Westley Capper, the British man convicted for fatally running over a woman in San Pedro Alcántara and coercing Agnese Klavina, the Latvian woman who disappeared in Marbella in 2014, died this week with Covid-19 complications.
According to sources consulted by SUR, Capper suffered a stroke linked to becoming infected with coronavirus on a recent visit to Britain, as reported in the UK tabloid press.
Just one day after his death, the Supreme Court sent him notification that he had been acquitted of the crime of coercing Klavina, the missing woman.
In the written judgement absolving him, which SUR has had access to, the court considered that Capper was unjustly sentenced for coercing 30-year-old Agnese Klavina as there wasn’t sufficient proof against him.
The initial sentence from the provincial court concluded that the woman was intimidated because the accused took advantage of three factors: Klavina’s inebriation, his corpulence and the active presence of other people. But these factors were insufficient and weak forms of evidence, the Supreme Court found.

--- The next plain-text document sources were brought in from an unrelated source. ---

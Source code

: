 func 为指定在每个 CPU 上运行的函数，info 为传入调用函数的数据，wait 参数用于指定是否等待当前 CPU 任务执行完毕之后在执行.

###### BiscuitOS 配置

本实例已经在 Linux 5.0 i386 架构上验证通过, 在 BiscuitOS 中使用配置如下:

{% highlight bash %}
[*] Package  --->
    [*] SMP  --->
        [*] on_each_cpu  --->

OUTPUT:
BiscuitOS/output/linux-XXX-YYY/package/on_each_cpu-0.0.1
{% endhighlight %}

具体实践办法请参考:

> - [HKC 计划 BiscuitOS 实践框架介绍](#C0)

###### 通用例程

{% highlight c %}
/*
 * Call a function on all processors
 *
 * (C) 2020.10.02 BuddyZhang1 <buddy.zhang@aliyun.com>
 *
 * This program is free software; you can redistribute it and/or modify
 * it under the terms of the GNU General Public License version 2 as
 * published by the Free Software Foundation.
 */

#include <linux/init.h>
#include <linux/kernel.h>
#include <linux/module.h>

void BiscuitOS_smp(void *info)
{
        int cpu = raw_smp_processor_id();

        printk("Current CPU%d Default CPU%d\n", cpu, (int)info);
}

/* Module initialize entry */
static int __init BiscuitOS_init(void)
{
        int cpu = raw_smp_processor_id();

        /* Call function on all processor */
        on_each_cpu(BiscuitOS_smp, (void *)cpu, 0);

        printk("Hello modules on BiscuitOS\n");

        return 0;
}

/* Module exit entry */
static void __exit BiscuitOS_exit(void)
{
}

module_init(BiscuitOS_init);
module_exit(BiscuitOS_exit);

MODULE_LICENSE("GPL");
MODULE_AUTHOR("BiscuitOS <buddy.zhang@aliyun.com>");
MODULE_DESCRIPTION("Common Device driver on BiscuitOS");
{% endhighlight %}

Capper, son of multi-millionaire John Capper, had spent years in and out of court Spain. He and his friend, Craig Ian Porter, were the only ones tried for the still-unsolved case of the disappearance of Klavina, who was seen for the last time with both of them on the night of 6 September 2014, at the same time she was reported missing.
The CCTVfootage of the Marbella nightclub that recorded the three together was key to the inquiry but the Supreme Court was not so sure of how conclusive the recordings were in its findings.
A year and a half later, on 9 May 2016, a Bentley driven by Capper with Porter as passenger ran over Fátima Dorado Para, a 40-year-old Bolivian cook who was on a pedestrian crossing in San Pedro Alcántara on her way home from work . The victim later died in hospital while the two accused fled and were held in a shopping plaza in Estepona municipality.
Government prosecutors wanted two and a half years in jail for Capper considering that he was driving under the influence of alcohol and cocaine at 75 km/h in a 40 km area.
Capper deposited 300,000 euros with the courts towards compensation and he was sentenced to two years in jail,.
Ian Porter was held just 20 days after being sentenced over coercing Klavina for violent robbery. A car had been taken from a 29-year-old and was found burnt out later in Estepona and the youth identified Porter.